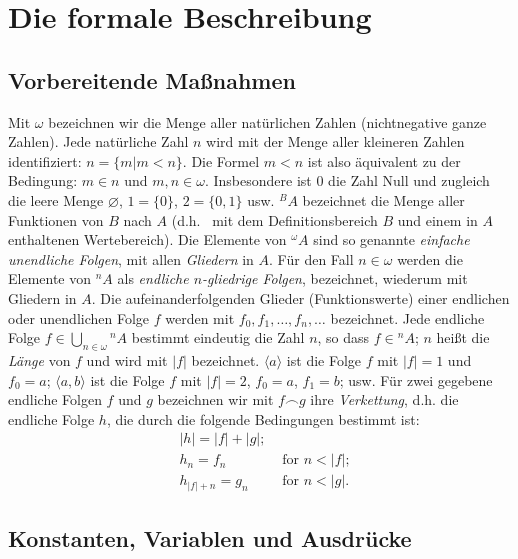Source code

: \section{Die formale Beschreibung}

\subsection[Vorbereitende Maßnahmen]{Vorbereitende Maßnahmen\protect\footnotemark}%

Mit $\omega$ bezeichnen wir die Menge aller natürlichen Zahlen (nichtnegative ganze Zahlen). Jede natürliche Zahl $n$ wird mit der Menge aller kleineren Zahlen identifiziert: $n = \{ m | m < n \}$.  Die Formel $m < n$ ist also äquivalent zu der Bedingung: $m \in n$ und $m,n \in \omega$. Insbesondere ist 0 die Zahl Null und zugleich die leere Menge $\varnothing$, $1=\{0\}$, $2=\{0,1\}$ usw. ${}^B A$ bezeichnet die Menge aller Funktionen von  $B$ nach $A$ (d.h. \ mit dem Definitionsbereich $B$ und einem in $A$ enthaltenen Wertebereich).  Die Elemente von ${}^\omega A$ sind so genannte {\em einfache unendliche Folgen}, mit allen {\em Gliedern} in $A$.  Für den Fall $n \in \omega$ werden die Elemente von ${}^n A$ als {\em endliche $n$-gliedrige Folgen}, bezeichnet, wiederum mit Gliedern in $A$.  Die aufeinanderfolgenden Glieder (Funktionswerte) einer endlichen oder unendlichen Folge $f$ werden mit $f_0, f_1, \ldots ,f_n,\ldots$ bezeichnet.  Jede endliche Folge $f \in \bigcup _{n \in \omega} {}^n A$ bestimmt eindeutig die Zahl $n$, so dass $f \in {}^n A$; $n$ heißt die {\em Länge} von $f$ und wird mit $|f|$ bezeichnet.  $\langle a \rangle$ ist die Folge $f$ mit $|f|=1$ und $f_0=a$; $\langle a,b \rangle$ ist die Folge $f$ mit $|f|=2$, $f_0=a$, $f_1=b$; usw.  Für zwei gegebene endliche Folgen $f$ und $g$ bezeichnen wir mit $f\frown g$ ihre {\em Verkettung}, d.h. die endliche Folge $h$, die durch die folgende Bedingungen bestimmt ist:
\begin{eqnarray*}
& |h| = |f|+|g|;&  \\
& h_n = f_n & \mbox{\ for\ } n < |f|;  \\
& h_{|f|+n} = g_n & \mbox{\ for\ } n < |g|.
\end{eqnarray*}

\subsection{Konstanten, Variablen und Ausdrücke}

-- -- --

* Task directions:
Some lines of the material above contain the string "subsection". Please state how many, giving the number alone.

* Finished task:
2